The Lost Movie covers in detail the fascinating backstory behind Day of The Champion, with narration from US talkshow host and paid-up racing enthusiast David Letterman. As it shows with a mix of great archive photos, plus both recent and period interviews, the seed was sown when McQueen spent three months in the UK towards the end of 1961 filming a war movie, The War Lover. It was that film’s locations in and around Hertfordshire and Cambridgeshire that lured the actor to make this black-and-white picture. Why? Because McQueen knew he’d be in the vicinity of windswept Snetterton and the Jim Russell racing school, which is where he’d spend a degree of his down time during the shoot.
John Whitmore took him to Oulton Park for a ‘clubbie’, where McQueen raced an Austin A40
Vibrant British Pathé colour film of Russell’s Formula Juniors is an early treat, as is a fascinating interview with a hirsute McQueen conducted with Anglia TV during filming, in which he discusses his love of motor racing. “It’s a pure thing. Racing is one of the few things in life you can’t fix,” he says to the plummy interviewer the like of which simply doesn’t exist today. “You can’t buy your way out of it. When you are out there by yourself, you are very much by yourself.”
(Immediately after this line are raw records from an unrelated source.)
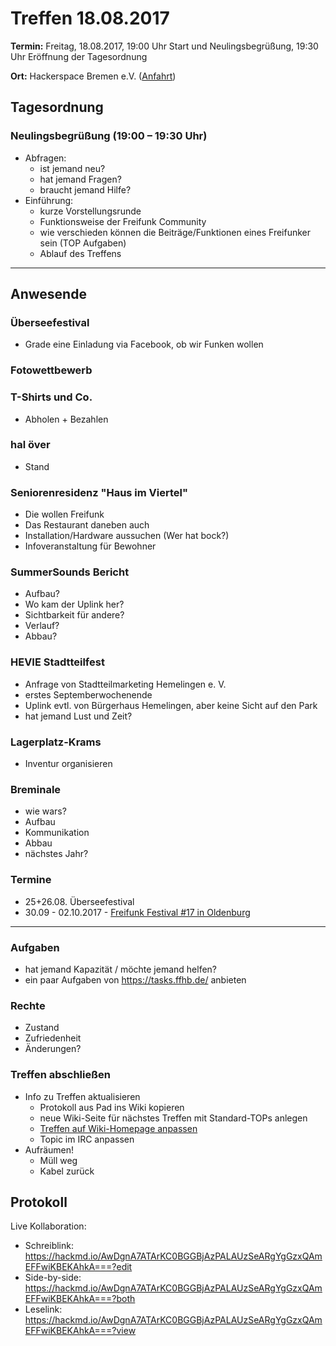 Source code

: # Treffen 18.08.2017

**Termin:** Freitag, 18.08.2017, 19:00 Uhr Start und Neulingsbegrüßung, 19:30 Uhr Eröffnung der Tagesordnung

**Ort:** Hackerspace Bremen e.V. ([Anfahrt](https://www.hackerspace-bremen.de/anfahrt/))

## Tagesordnung
### Neulingsbegrüßung (19:00 – 19:30 Uhr)
- Abfragen:
    - ist jemand neu?
    - hat jemand Fragen?
    - braucht jemand Hilfe?
- Einführung:
    - kurze Vorstellungsrunde
    - Funktionsweise der Freifunk Community
    - wie verschieden können die Beiträge/Funktionen eines Freifunker sein (TOP Aufgaben)
    - Ablauf des Treffens

---

## Anwesende

### Überseefestival
- Grade eine Einladung via Facebook, ob wir Funken wollen

### Fotowettbewerb


### T-Shirts und Co.
- Abholen + Bezahlen

### hal över
- Stand

### Seniorenresidenz "Haus im Viertel"
- Die wollen Freifunk
- Das Restaurant daneben auch
- Installation/Hardware aussuchen (Wer hat bock?)
- Infoveranstaltung für Bewohner

### SummerSounds Bericht
- Aufbau?
- Wo kam der Uplink her?
- Sichtbarkeit für andere?
- Verlauf?
- Abbau?

### HEVIE Stadtteilfest
- Anfrage von Stadtteilmarketing Hemelingen e. V.
- erstes Septemberwochenende
- Uplink evtl. von Bürgerhaus Hemelingen, aber keine Sicht auf den Park
- hat jemand Lust und Zeit?

### Lagerplatz-Krams
- Inventur organisieren

### Breminale
- wie wars?
- Aufbau
- Kommunikation
- Abbau
- nächstes Jahr?

### Termine
- 25+26.08. Überseefestival
- 30.09 - 02.10.2017 - [Freifunk Festival #17 in Oldenburg](https://ffnw.de/freifunk-festival-17-30-9-02-10-in-oldenburg/#more-2833)

---

### Aufgaben
- hat jemand Kapazität / möchte jemand helfen?
- ein paar Aufgaben von https://tasks.ffhb.de/ anbieten

### Rechte
- Zustand
- Zufriedenheit
- Änderungen?

### Treffen abschließen
- Info zu Treffen aktualisieren
  - Protokoll aus Pad ins Wiki kopieren
  - neue Wiki-Seite für nächstes Treffen mit Standard-TOPs anlegen
  - [Treffen auf Wiki-Homepage anpassen](Home)
  - Topic im IRC anpassen
- Aufräumen!
  - Müll weg
  - Kabel zurück

## Protokoll
Live Kollaboration:
- Schreiblink: https://hackmd.io/AwDgnA7ATArKC0BGGBjAzPALAUzSeARgYgGzxQAmEFFwiKBEKAhkA===?edit
- Side-by-side: https://hackmd.io/AwDgnA7ATArKC0BGGBjAzPALAUzSeARgYgGzxQAmEFFwiKBEKAhkA===?both
- Leselink: https://hackmd.io/AwDgnA7ATArKC0BGGBjAzPALAUzSeARgYgGzxQAmEFFwiKBEKAhkA===?view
During that time in the UK he also befriended likeminded Mini racer John Whitmore, who hit it off with an actor not yet as famous as he soon would be (this was post-The Magnificent Seven, but pre-The Great Escape. Whitmore took him up to Oulton Park for a ‘clubbie’, where McQueen raced an Austin A40 of all things, then more famously let him have a run in his Mini for a British Saloon Car Championship round at Brands Hatch, in which he came out third best in an entertaining battle with Vic Elford and Christabel Carlisle. Now Lady Christabel Watson, his female rival that day is interviewed in the documentary and recalls McQueen driving her back to London after the race. “He was charming, chatty – had wonderful blue eyes…” she says with a glint in her own. “He behaved extremely well.”